#### Assignment
Start at the line below containing "人们曾经轻信三大国际评级机构" and stop at the line containing "其观点已经体现在成交价和成交". Repeat every line of that stretch exactly, and nothing outside it.

[Data records]
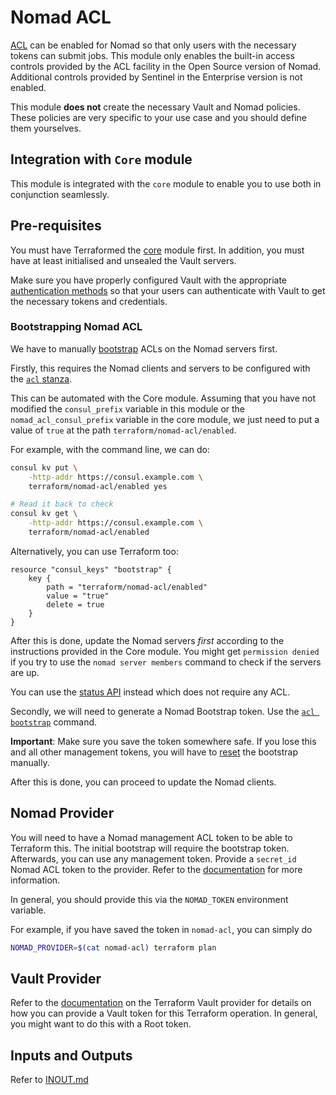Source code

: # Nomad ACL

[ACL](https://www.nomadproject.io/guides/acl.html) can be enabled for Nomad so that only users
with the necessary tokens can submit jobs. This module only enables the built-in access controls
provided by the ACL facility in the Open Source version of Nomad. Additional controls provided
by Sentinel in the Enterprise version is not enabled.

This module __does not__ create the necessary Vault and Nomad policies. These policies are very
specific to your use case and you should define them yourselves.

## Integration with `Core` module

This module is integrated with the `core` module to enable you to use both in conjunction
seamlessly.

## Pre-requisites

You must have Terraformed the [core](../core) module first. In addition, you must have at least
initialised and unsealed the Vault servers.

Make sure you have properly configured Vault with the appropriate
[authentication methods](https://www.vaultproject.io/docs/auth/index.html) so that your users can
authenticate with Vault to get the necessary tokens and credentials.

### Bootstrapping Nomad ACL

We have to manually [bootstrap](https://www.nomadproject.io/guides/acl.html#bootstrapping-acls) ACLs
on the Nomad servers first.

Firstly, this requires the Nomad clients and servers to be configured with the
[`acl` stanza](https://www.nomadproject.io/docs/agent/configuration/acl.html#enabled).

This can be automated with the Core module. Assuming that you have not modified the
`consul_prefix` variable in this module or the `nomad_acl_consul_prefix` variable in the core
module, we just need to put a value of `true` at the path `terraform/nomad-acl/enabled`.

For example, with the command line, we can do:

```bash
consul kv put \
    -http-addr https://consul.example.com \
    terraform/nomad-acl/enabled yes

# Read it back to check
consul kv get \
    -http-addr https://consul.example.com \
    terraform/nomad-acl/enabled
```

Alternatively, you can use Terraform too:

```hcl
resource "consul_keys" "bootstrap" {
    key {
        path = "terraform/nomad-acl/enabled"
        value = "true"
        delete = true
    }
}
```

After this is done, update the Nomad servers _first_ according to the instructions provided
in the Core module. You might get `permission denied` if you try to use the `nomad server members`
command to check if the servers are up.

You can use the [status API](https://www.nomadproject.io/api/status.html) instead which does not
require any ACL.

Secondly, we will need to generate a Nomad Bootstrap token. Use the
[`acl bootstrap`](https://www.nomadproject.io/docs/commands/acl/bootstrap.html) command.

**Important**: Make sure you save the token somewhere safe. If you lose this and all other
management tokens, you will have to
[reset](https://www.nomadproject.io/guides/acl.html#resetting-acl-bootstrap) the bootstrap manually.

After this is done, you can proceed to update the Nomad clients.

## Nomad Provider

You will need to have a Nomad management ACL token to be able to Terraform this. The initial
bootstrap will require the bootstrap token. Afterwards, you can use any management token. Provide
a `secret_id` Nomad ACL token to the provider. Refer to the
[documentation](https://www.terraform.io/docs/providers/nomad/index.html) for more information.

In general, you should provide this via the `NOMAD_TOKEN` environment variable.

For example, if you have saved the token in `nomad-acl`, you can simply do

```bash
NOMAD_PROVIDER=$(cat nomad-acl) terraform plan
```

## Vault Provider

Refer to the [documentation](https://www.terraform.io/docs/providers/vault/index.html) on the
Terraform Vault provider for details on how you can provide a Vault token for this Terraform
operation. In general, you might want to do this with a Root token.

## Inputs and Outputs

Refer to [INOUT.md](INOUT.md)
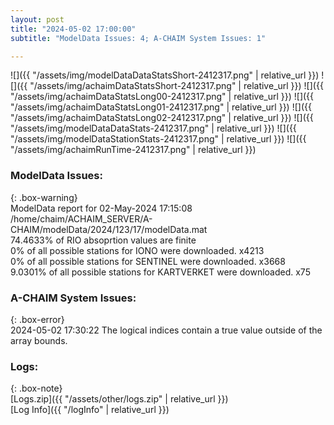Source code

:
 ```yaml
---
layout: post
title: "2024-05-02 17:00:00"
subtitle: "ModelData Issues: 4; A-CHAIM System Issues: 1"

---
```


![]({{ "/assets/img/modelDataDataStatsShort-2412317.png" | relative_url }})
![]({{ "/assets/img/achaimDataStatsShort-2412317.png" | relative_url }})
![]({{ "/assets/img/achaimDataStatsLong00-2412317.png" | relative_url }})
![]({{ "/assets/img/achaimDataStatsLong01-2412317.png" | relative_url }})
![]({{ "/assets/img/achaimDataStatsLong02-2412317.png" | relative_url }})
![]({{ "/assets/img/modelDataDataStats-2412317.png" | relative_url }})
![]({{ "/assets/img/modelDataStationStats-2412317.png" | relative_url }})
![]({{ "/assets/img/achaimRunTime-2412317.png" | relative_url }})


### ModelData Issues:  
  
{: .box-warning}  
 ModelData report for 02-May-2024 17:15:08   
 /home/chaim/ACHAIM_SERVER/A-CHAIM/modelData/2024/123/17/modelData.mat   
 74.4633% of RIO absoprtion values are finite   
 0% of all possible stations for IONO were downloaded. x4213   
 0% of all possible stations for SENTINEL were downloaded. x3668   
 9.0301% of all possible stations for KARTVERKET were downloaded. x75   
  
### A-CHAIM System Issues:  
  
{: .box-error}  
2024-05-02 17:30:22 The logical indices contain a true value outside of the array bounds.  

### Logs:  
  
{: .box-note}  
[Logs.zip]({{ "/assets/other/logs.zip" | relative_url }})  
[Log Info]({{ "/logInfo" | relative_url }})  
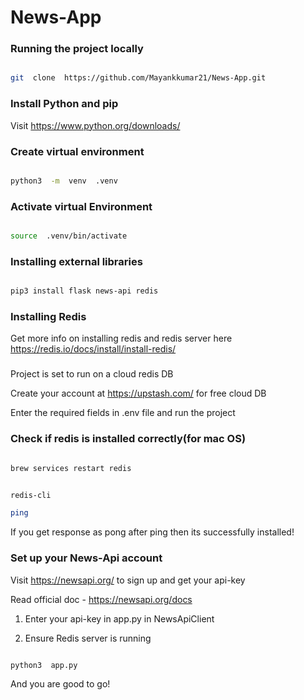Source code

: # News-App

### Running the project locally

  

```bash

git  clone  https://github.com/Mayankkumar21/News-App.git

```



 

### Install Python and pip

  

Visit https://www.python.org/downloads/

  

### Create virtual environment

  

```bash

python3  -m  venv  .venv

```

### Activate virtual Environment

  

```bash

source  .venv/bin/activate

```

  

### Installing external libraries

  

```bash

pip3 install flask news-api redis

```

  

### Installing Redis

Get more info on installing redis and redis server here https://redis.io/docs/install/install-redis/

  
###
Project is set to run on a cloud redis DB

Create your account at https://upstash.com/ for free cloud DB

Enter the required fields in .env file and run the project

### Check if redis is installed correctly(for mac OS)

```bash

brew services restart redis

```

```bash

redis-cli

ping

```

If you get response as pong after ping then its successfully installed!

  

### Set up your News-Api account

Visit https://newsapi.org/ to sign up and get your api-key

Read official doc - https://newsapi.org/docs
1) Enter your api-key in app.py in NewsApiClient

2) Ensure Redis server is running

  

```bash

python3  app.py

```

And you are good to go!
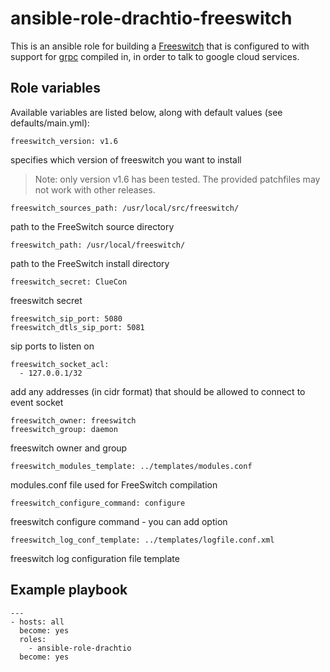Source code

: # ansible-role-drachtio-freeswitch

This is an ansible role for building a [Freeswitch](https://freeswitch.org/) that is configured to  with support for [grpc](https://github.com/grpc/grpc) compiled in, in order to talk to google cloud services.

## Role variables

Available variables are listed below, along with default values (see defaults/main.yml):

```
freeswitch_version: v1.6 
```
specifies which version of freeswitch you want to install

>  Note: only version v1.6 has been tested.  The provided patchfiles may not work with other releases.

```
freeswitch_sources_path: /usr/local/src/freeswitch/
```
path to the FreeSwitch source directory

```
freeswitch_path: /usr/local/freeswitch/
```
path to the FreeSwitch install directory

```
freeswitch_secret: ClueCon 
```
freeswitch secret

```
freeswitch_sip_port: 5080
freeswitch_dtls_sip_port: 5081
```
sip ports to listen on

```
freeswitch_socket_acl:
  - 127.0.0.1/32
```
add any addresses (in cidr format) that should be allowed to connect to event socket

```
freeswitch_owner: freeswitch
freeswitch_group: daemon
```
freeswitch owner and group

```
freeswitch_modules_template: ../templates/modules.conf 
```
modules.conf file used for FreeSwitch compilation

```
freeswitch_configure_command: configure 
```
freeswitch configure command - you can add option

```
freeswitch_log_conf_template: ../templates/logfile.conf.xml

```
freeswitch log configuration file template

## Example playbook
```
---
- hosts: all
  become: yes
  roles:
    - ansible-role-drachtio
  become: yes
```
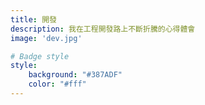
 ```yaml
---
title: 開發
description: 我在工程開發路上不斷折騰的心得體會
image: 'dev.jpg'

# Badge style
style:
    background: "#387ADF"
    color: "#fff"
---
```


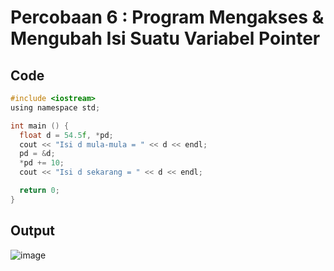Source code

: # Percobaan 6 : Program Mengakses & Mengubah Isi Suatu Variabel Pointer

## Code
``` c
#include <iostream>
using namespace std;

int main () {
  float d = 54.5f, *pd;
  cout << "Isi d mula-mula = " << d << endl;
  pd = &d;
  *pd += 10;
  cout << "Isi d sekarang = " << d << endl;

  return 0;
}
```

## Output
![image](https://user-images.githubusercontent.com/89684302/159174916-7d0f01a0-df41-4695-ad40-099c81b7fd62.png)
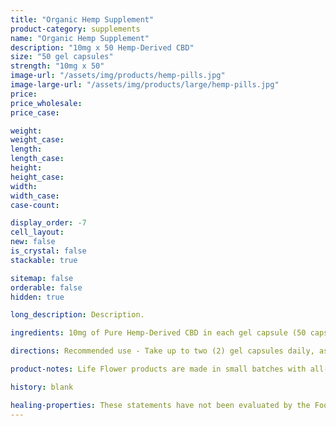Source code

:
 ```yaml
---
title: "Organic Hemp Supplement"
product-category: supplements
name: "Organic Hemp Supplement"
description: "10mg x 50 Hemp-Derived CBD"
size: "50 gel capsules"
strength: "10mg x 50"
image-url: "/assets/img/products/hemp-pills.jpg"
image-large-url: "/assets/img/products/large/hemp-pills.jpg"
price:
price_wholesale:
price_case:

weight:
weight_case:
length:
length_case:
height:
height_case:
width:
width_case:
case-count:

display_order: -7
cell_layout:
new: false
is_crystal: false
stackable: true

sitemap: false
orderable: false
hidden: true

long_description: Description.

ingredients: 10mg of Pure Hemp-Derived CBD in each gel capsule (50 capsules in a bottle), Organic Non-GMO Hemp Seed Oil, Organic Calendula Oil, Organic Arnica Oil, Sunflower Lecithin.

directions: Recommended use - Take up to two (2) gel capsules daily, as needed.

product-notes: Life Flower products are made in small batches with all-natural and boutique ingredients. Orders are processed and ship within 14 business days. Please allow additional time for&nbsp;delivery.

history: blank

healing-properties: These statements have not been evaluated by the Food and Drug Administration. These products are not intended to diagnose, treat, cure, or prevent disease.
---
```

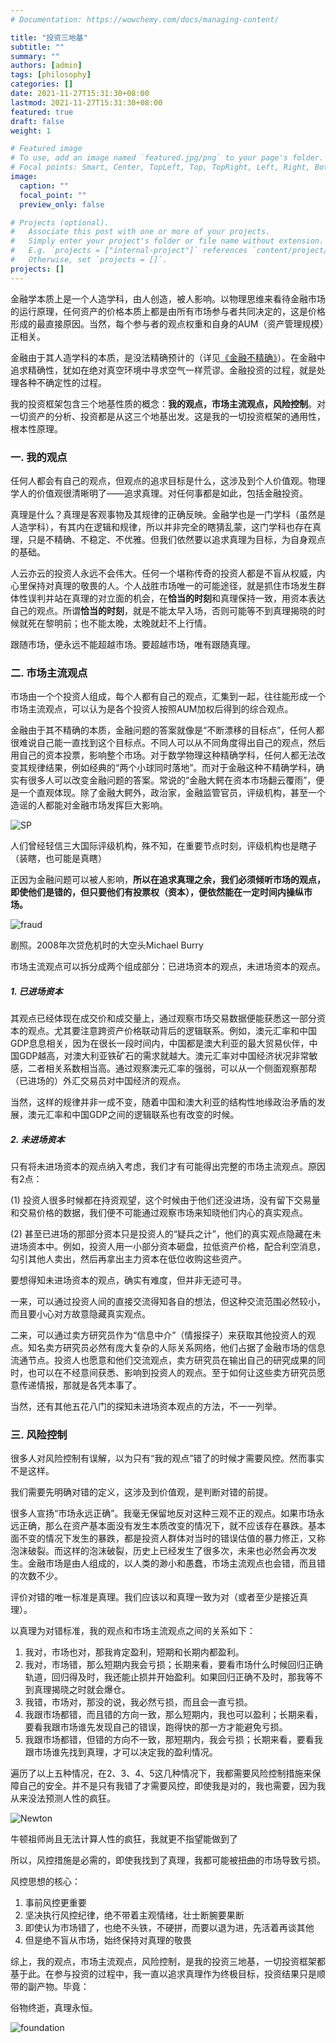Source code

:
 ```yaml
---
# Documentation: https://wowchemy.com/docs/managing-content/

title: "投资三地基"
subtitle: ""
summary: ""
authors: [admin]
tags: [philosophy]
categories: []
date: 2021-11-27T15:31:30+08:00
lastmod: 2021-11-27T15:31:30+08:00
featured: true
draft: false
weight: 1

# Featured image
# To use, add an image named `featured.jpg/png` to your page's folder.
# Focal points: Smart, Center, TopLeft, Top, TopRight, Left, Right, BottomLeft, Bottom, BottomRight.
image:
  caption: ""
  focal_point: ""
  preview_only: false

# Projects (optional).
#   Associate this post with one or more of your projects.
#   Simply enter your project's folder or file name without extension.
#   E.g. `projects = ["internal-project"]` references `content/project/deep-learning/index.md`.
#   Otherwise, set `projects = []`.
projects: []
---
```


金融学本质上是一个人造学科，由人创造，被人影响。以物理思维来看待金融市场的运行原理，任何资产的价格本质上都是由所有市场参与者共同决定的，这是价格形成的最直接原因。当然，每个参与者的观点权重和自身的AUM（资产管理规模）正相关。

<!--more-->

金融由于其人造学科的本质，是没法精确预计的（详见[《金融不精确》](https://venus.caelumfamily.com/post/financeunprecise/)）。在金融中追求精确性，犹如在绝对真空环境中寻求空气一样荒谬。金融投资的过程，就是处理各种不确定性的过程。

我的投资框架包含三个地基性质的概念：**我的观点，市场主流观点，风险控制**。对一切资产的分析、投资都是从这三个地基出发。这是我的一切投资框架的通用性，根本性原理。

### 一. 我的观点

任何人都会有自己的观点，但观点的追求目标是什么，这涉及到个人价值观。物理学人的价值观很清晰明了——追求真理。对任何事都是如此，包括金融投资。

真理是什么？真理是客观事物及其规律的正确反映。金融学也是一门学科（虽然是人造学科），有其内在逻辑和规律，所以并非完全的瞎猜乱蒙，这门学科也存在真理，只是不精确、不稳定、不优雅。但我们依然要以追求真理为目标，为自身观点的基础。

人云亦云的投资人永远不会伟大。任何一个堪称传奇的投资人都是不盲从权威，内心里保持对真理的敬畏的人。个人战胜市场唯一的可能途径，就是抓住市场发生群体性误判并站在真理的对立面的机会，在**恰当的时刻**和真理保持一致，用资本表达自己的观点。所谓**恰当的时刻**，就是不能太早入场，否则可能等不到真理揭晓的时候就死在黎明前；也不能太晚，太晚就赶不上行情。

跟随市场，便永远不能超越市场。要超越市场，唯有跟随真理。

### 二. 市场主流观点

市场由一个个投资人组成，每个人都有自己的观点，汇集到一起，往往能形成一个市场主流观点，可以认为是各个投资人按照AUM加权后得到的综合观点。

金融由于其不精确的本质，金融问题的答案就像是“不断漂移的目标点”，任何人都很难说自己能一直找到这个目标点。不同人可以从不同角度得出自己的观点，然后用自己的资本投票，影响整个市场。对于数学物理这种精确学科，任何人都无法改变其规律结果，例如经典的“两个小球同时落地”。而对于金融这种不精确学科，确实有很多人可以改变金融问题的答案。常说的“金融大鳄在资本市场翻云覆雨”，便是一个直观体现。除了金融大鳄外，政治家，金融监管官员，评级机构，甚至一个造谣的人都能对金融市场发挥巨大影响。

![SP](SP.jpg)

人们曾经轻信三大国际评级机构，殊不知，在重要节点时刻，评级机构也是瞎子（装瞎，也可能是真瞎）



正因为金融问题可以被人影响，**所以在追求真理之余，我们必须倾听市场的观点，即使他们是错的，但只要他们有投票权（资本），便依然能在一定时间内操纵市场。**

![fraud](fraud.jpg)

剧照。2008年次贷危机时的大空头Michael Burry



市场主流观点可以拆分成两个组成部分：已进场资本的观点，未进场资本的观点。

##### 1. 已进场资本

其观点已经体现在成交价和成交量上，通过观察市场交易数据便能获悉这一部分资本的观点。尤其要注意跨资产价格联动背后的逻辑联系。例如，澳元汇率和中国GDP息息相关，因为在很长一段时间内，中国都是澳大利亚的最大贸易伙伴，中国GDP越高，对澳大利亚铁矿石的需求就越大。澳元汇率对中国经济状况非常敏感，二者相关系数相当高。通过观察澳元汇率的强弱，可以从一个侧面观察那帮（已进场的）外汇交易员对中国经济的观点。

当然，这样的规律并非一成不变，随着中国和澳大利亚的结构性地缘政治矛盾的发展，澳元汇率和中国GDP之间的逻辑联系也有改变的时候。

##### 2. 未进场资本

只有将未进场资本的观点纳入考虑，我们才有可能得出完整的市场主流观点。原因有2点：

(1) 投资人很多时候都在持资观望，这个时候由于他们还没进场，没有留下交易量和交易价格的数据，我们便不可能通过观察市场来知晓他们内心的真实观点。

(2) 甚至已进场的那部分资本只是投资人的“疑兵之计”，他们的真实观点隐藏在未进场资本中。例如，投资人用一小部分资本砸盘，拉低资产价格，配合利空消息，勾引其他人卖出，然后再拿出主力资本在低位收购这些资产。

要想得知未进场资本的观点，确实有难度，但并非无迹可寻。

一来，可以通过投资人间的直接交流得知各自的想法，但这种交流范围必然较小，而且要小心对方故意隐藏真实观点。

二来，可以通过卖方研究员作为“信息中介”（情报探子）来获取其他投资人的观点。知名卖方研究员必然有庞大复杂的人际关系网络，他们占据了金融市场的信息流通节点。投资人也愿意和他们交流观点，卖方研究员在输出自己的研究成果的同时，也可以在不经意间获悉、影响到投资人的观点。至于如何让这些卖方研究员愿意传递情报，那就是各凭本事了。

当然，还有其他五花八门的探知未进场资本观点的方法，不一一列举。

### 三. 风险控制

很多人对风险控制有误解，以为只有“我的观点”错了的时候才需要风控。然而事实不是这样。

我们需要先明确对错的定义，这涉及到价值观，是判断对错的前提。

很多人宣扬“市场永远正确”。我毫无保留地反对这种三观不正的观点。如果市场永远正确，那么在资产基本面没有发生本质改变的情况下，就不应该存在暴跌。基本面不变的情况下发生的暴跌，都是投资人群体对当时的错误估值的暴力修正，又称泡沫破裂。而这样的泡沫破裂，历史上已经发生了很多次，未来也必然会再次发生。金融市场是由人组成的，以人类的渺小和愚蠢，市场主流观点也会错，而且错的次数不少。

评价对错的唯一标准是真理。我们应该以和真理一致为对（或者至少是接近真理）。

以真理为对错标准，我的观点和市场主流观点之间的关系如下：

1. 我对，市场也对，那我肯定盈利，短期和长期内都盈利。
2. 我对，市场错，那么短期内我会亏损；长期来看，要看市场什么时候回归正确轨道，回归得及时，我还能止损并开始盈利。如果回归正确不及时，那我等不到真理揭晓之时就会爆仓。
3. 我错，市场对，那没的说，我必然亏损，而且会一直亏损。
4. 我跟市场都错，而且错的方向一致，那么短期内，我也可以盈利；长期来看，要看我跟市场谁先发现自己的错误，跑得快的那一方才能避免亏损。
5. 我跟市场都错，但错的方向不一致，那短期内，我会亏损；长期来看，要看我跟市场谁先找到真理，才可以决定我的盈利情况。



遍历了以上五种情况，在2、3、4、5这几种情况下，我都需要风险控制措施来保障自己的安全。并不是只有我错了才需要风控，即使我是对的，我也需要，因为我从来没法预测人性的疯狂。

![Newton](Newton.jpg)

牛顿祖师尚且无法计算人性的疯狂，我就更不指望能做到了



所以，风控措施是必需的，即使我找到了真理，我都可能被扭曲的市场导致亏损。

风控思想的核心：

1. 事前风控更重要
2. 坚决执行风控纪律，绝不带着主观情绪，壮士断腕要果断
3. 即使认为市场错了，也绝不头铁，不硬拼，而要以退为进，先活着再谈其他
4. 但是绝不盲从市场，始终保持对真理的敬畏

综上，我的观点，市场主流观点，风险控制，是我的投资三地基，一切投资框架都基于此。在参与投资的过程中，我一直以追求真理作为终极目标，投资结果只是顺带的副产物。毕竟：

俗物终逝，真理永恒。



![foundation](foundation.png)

#### Exercise output
人们曾经轻信三大国际评级机构，殊不知，在重要节点时刻，评级机构也是瞎子（装瞎，也可能是真瞎）



正因为金融问题可以被人影响，**所以在追求真理之余，我们必须倾听市场的观点，即使他们是错的，但只要他们有投票权（资本），便依然能在一定时间内操纵市场。**

![fraud](fraud.jpg)

剧照。2008年次贷危机时的大空头Michael Burry



市场主流观点可以拆分成两个组成部分：已进场资本的观点，未进场资本的观点。

##### 1. 已进场资本

其观点已经体现在成交价和成交量上，通过观察市场交易数据便能获悉这一部分资本的观点。尤其要注意跨资产价格联动背后的逻辑联系。例如，澳元汇率和中国GDP息息相关，因为在很长一段时间内，中国都是澳大利亚的最大贸易伙伴，中国GDP越高，对澳大利亚铁矿石的需求就越大。澳元汇率对中国经济状况非常敏感，二者相关系数相当高。通过观察澳元汇率的强弱，可以从一个侧面观察那帮（已进场的）外汇交易员对中国经济的观点。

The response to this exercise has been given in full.